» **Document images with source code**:
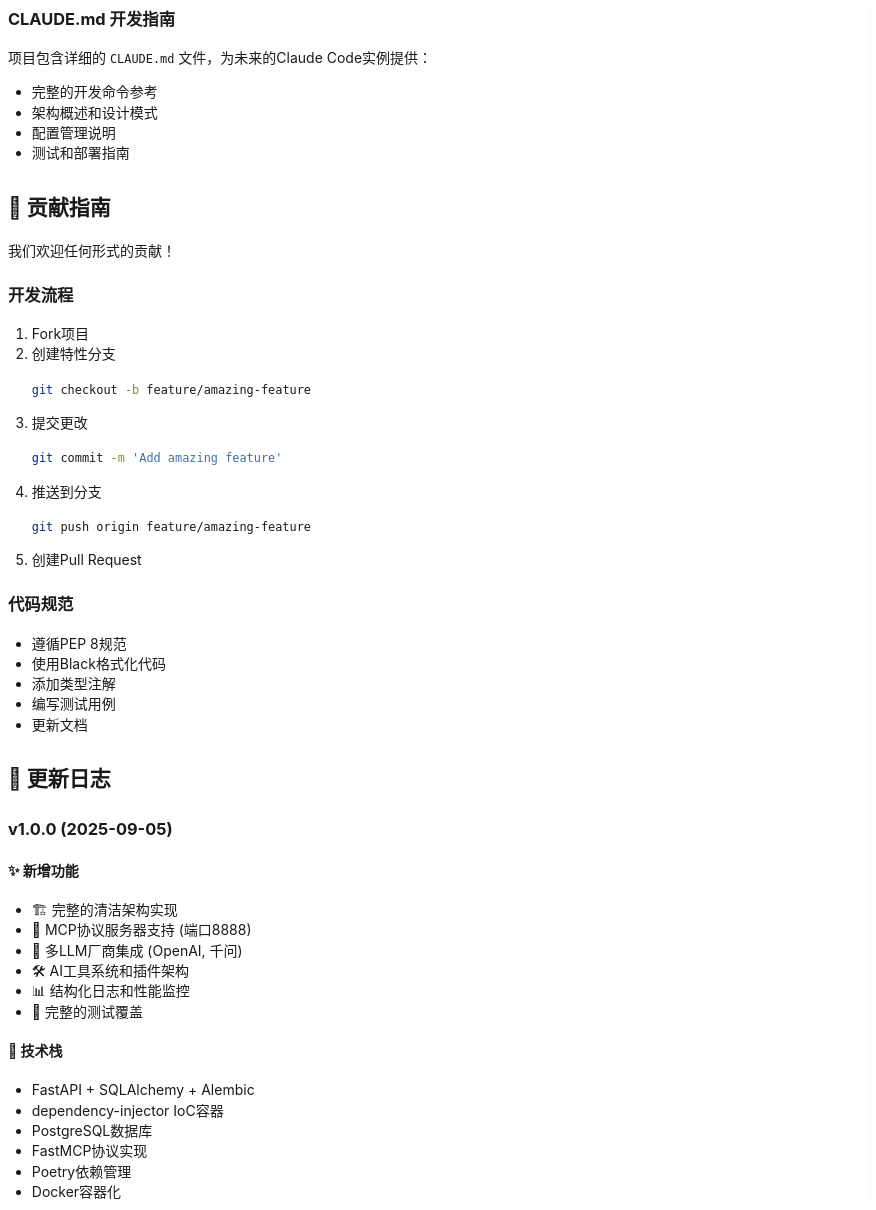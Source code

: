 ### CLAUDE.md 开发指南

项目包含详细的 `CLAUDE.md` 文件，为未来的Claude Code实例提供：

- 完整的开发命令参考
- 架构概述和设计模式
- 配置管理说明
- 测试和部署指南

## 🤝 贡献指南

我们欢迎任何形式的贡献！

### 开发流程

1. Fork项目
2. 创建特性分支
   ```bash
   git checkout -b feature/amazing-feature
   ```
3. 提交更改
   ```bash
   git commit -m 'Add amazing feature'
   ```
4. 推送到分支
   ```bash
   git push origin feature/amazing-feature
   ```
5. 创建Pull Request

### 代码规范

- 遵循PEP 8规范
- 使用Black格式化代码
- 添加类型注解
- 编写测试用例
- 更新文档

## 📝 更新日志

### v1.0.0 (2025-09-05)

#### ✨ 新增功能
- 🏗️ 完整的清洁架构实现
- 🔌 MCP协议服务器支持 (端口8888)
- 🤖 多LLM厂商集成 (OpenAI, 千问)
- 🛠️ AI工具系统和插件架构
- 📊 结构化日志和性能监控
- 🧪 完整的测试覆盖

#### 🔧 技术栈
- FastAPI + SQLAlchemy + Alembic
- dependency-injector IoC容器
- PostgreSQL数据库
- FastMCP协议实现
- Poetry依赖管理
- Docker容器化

» **EXERCISE DETAILS**: Can you quote exactly the lines from the one containing "5. 创建Pull Request" through the last line of the records above, and nothing else?

» **SOLUTION TO THIS EXERCISE**:
5. 创建Pull Request

### 代码规范

- 遵循PEP 8规范
- 使用Black格式化代码
- 添加类型注解
- 编写测试用例
- 更新文档

## 📝 更新日志

### v1.0.0 (2025-09-05)

#### ✨ 新增功能
- 🏗️ 完整的清洁架构实现
- 🔌 MCP协议服务器支持 (端口8888)
- 🤖 多LLM厂商集成 (OpenAI, 千问)
- 🛠️ AI工具系统和插件架构
- 📊 结构化日志和性能监控
- 🧪 完整的测试覆盖

#### 🔧 技术栈
- FastAPI + SQLAlchemy + Alembic
- dependency-injector IoC容器
- PostgreSQL数据库
- FastMCP协议实现
- Poetry依赖管理
- Docker容器化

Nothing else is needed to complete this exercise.